Je crois que je n’ai jamais autant écouté des disques que ceux de ces partitas de Bach (HM) d’abord en 33T, puis en CD. C’est l’un des sommets de la musique enregistrée (meilleur pour moi que sa seconde version pour Virgin où de nombreuses reprises manquent). Et je ne peux plus écouter toute cette musique autrement qu’au clavecin depuis ma fréquentation assidue des enregistrements qu’il a réalisés (comme ceux du regretté Scott Ross, inoubliable lui aussi dans Domenico Scarlatti, Jean-Philippe Rameau, François Couperin et pour moi tellement complémentaire de la discographie de Gustav Leonhardt). J’ai failli travailler le clavier vers 17 ans, après tant d’heures passé à écouter la musique qu’il avait enregistrée, mais mon emploi du temps ne m’a pas permis de le faire vraiment et je reste hélas seulement un auditeur. Mais je suis toujours capable, comme à Saintes, de passer une demi-heure rien qu’à écouter un claveciniste s’accorder (Trevor Pinnock a vraiment dû se demander ce qui se passait ce jour là :-))

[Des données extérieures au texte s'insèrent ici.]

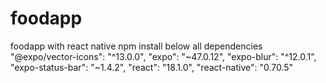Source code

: # foodapp
foodapp with react native 
npm install below all dependencies 
    "@expo/vector-icons": "^13.0.0",
    "expo": "~47.0.12",
    "expo-blur": "^12.0.1",
    "expo-status-bar": "~1.4.2",
    "react": "18.1.0",
    "react-native": "0.70.5"
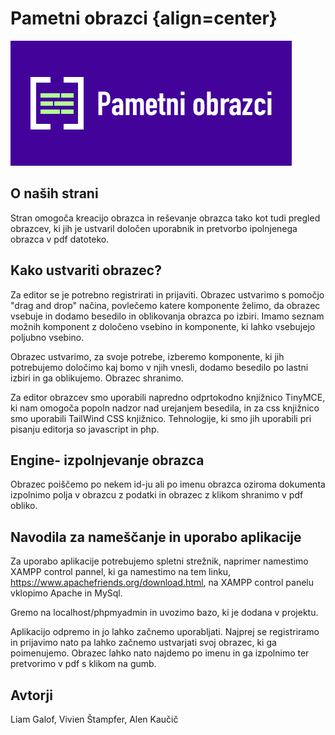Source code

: 

# Pametni obrazci {align=center}

![Test Image 1](https://github.com/LiamG2000/Pametni_obrazci/blob/master/slike/logo1.png)

## O naših strani 

Stran omogoča kreacijo obrazca in reševanje obrazca tako kot tudi pregled obrazcev, ki jih je ustvaril določen uporabnik in pretvorbo ipolnjenega obrazca v pdf datoteko.

## Kako ustvariti obrazec?
Za editor se je potrebno registrirati in prijaviti.
Obrazec ustvarimo s pomočjo "drag and drop" načina, povlečemo katere komponente želimo, da obrazec vsebuje in dodamo besedilo in oblikovanja obrazca po izbiri. Imamo seznam možnih komponent z določeno vsebino in komponente, ki lahko vsebujejo poljubno vsebino.

Obrazec ustvarimo, za svoje potrebe, izberemo komponente, ki jih potrebujemo določimo kaj bomo v njih vnesli, dodamo besedilo po lastni izbiri in ga oblikujemo. Obrazec shranimo.

Za editor obrazcev smo uporabili napredno odprtokodno knjižnico TinyMCE, ki nam omogoča popoln nadzor nad urejanjem besedila, in za css knjižnico smo uporabili TailWind CSS knjižnico. Tehnologije, ki smo jih uporabili pri pisanju editorja so javascript in php.


## Engine- izpolnjevanje obrazca

Obrazec poiščemo po nekem id-ju ali po imenu obrazca oziroma dokumenta izpolnimo polja v obrazcu z podatki in obrazec z klikom shranimo v pdf obliko. 


## Navodila za nameščanje in uporabo aplikacije

Za uporabo aplikacije potrebujemo spletni strežnik, naprimer namestimo XAMPP control pannel, ki ga namestimo na tem linku,
https://www.apachefriends.org/download.html, na XAMPP control panelu vklopimo Apache in MySql.

Gremo na localhost/phpmyadmin in uvozimo bazo, ki je dodana v projektu.

Aplikacijo odpremo in jo lahko začnemo uporabljati. Najprej se registriramo in prijavimo nato pa lahko začnemo ustvarjati svoj obrazec, ki ga poimenujemo. Obrazec lahko nato najdemo po imenu in ga izpolnimo ter pretvorimo v pdf s klikom na gumb.

## Avtorji

Liam Galof, Vivien Štampfer, Alen Kaučič

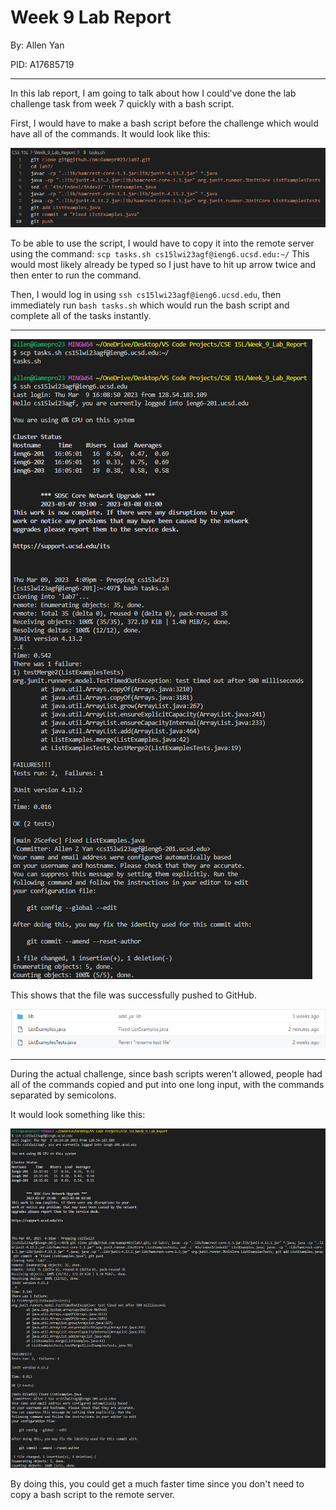 # Week 9 Lab Report
By: Allen Yan

PID: A17685719

---
In this lab report, I am going to talk about how I could've done the lab challenge task from week 7 quickly with a bash script.

First, I would have to make a bash script before the challenge which would have all of the commands. It would look like this:

![image](script.png)

To be able to use the script, I would have to copy it into the remote server using the command: `scp tasks.sh cs15lwi23agf@ieng6.ucsd.edu:~/`
This would most likely already be typed so I just have to hit up arrow twice and then enter to run the command.

Then, I would log in using `ssh cs15lwi23agf@ieng6.ucsd.edu`, then immediately run `bash tasks.sh` which would run the bash script and complete all of the tasks instantly.

---
![image](tasksp1.png)

This shows that the file was successfully pushed to GitHub.

![image](commit.png)

---
During the actual challenge, since bash scripts weren't allowed, people had all of the commands copied and put into one long input, with the commands separated by semicolons.

It would look something like this:

![image](tasksp2.png)

By doing this, you could get a much faster time since you don't need to copy a bash script to the remote server.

N’oublions pas non plus ses apports en tant qu’animateur d’ensemble. Quelle messe en si de Bach d’une majesté, d’une ferveur que peu d’autres que lui peuvent se permettre. Et que dire de son Requiem de Biber !! J’ai encore le frisson de la fois où je l’ai entendu en concert, et où il avait demandé à ne pas applaudir à la fin du concert. Le silence qui s’en est suivi, la concentration qui avait été accumulée par le public était simplement d’une densité palpable.
Ce maître artiste a dédié sa vie à la musique, jusqu’à en faire le sacrifice en se produisant jusqu’à la fin. Il m’a fait aimer le clavecin plus que mon propre instrument (la flûte à bec qu’un Frans Brüggen a si bien illustré avec son accompagnement). Il a contribué à graver une intégrale des cantates de Bach qui a fait date et reste, par sa diffusion sur France Musique par Jacques Merlet, une de mes nombreuses initiations à la musique, de celles qui vous marquent pour la vie. Et il laisse un corpus d’enregistrements pour le clavecin et l’orgue qui est toujours la base d’un discothèque idéale.
Alors, à l’heure où votre descente et arrêt brutal sur le clavier qui illustre la chute de Mr Blancrocher résonne à mes oreilles en fin de disque, un grand merci pour tout ce que vous avez apporté, Monsieur Leonhardt, à la musique et puisse le son de vos enregistrements longtemps susciter des vocations de mélomanes, d’amateurs et de professionnels. Ils ne pourraient mieux choisir leur modèle.